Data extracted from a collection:

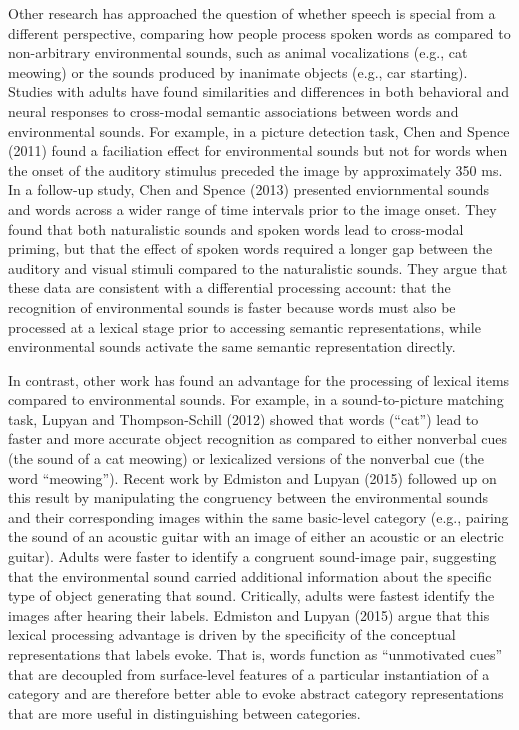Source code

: \documentclass[english,floatsintext,man]{apa6}
\theoremstyle{definition}
\theoremstyle{definition}
\theoremstyle{definition}
\theoremstyle{remark}
\begin{document}
Other research has approached the question of whether speech is special
from a different perspective, comparing how people process spoken words
as compared to non-arbitrary environmental sounds, such as animal
vocalizations (e.g., cat meowing) or the sounds produced by inanimate
objects (e.g., car starting). Studies with adults have found
similarities and differences in both behavioral and neural responses to
cross-modal semantic associations between words and environmental
sounds. For example, in a picture detection task, Chen and Spence (2011)
found a faciliation effect for environmental sounds but not for words
when the onset of the auditory stimulus preceded the image by
approximately 350 ms. In a follow-up study, Chen and Spence (2013)
presented enviornmental sounds and words across a wider range of time
intervals prior to the image onset. They found that both naturalistic
sounds and spoken words lead to cross-modal priming, but that the effect
of spoken words required a longer gap between the auditory and visual
stimuli compared to the naturalistic sounds. They argue that these data
are consistent with a differential processing account: that the
recognition of environmental sounds is faster because words must also be
processed at a lexical stage prior to accessing semantic
representations, while environmental sounds activate the same semantic
representation directly.

In contrast, other work has found an advantage for the processing of
lexical items compared to environmental sounds. For example, in a
sound-to-picture matching task, Lupyan and Thompson-Schill (2012) showed
that words (\enquote{cat}) lead to faster and more accurate object
recognition as compared to either nonverbal cues (the sound of a cat
meowing) or lexicalized versions of the nonverbal cue (the word
\enquote{meowing}). Recent work by Edmiston and Lupyan (2015) followed
up on this result by manipulating the congruency between the
environmental sounds and their corresponding images within the same
basic-level category (e.g., pairing the sound of an acoustic guitar with
an image of either an acoustic or an electric guitar). Adults were
faster to identify a congruent sound-image pair, suggesting that the
environmental sound carried additional information about the specific
type of object generating that sound. Critically, adults were fastest
identify the images after hearing their labels. Edmiston and Lupyan
(2015) argue that this lexical processing advantage is driven by the
specificity of the conceptual representations that labels evoke. That
is, words function as \enquote{unmotivated cues} that are decoupled from
surface-level features of a particular instantiation of a category and
are therefore better able to evoke abstract category representations
that are more useful in distinguishing between categories.
\end{document}
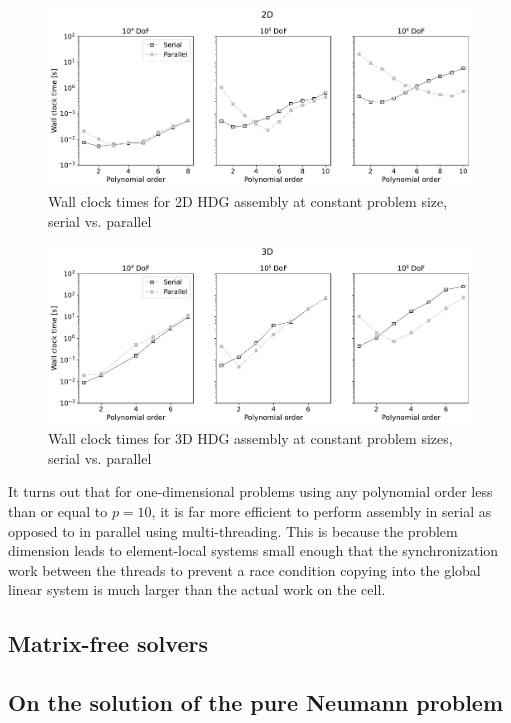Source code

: \begin{figure}[htpb]
  \centering
  \includegraphics[width=0.8\linewidth]{img/assembly_benchmarking_2D.pdf}
  \caption{Wall clock times for 2D HDG assembly at constant problem size, serial vs. parallel}
  \label{fig:assembly_benchmarking_2D}
\end{figure}

\begin{figure}[htpb]
  \centering
  \includegraphics[width=0.8\linewidth]{img/assembly_benchmarking_3D.pdf}
  \caption{Wall clock times for 3D HDG assembly at constant problem sizes, serial vs. parallel}
  \label{fig:assembly_benchmarking_3D}
\end{figure}


It turns out that for one-dimensional problems using any polynomial order less than or equal to $p=10$, it is far more efficient to perform assembly in serial as opposed to in parallel using multi-threading.
This is because the problem dimension leads to element-local systems small enough that the synchronization work between the threads to prevent a race condition copying into the global linear system is much larger than the actual work on the cell.



\subsection{Matrix-free solvers}%
\label{sec:numerical_expeiments:matrix_free}


\subsection{On the solution of the pure Neumann problem}

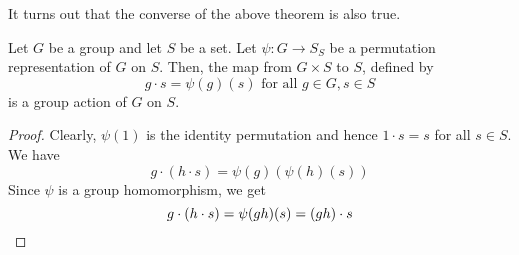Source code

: It turns out that the converse of the above theorem is also true. 
\begin{prop} \label{prop:permutation-gives-action}
    Let $G$ be a group and let $S$ be a set. Let $\psi \colon G \to S_S$ be a permutation representation of $G$ on $S$. Then, the map from $G \times S$ to $S$, defined by
    \[
        g\cdot s = \psi(g)(s) \text{ for all }g\in G, s \in S
    \]
    is a group action of $G$ on $S$.
\end{prop}
\begin{proof}
    Clearly, $\psi(1)$ is the identity permutation and hence $1\cdot s = s$ for all $s \in S$. We have
    \[
        g\cdot(h\cdot s) = \psi(g)\left( \psi(h)(s) \right)
    \]
    Since $\psi$ is a group homomorphism, we get
    \[
        g \cdot(h \cdot s) = \psi(gh)(s) = (gh) \cdot s \qedhere
    \]
\end{proof}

▶ **Work required**
From the entries above, say how many lines contain "both". Only the number is wanted.

▶ **Completed task**
2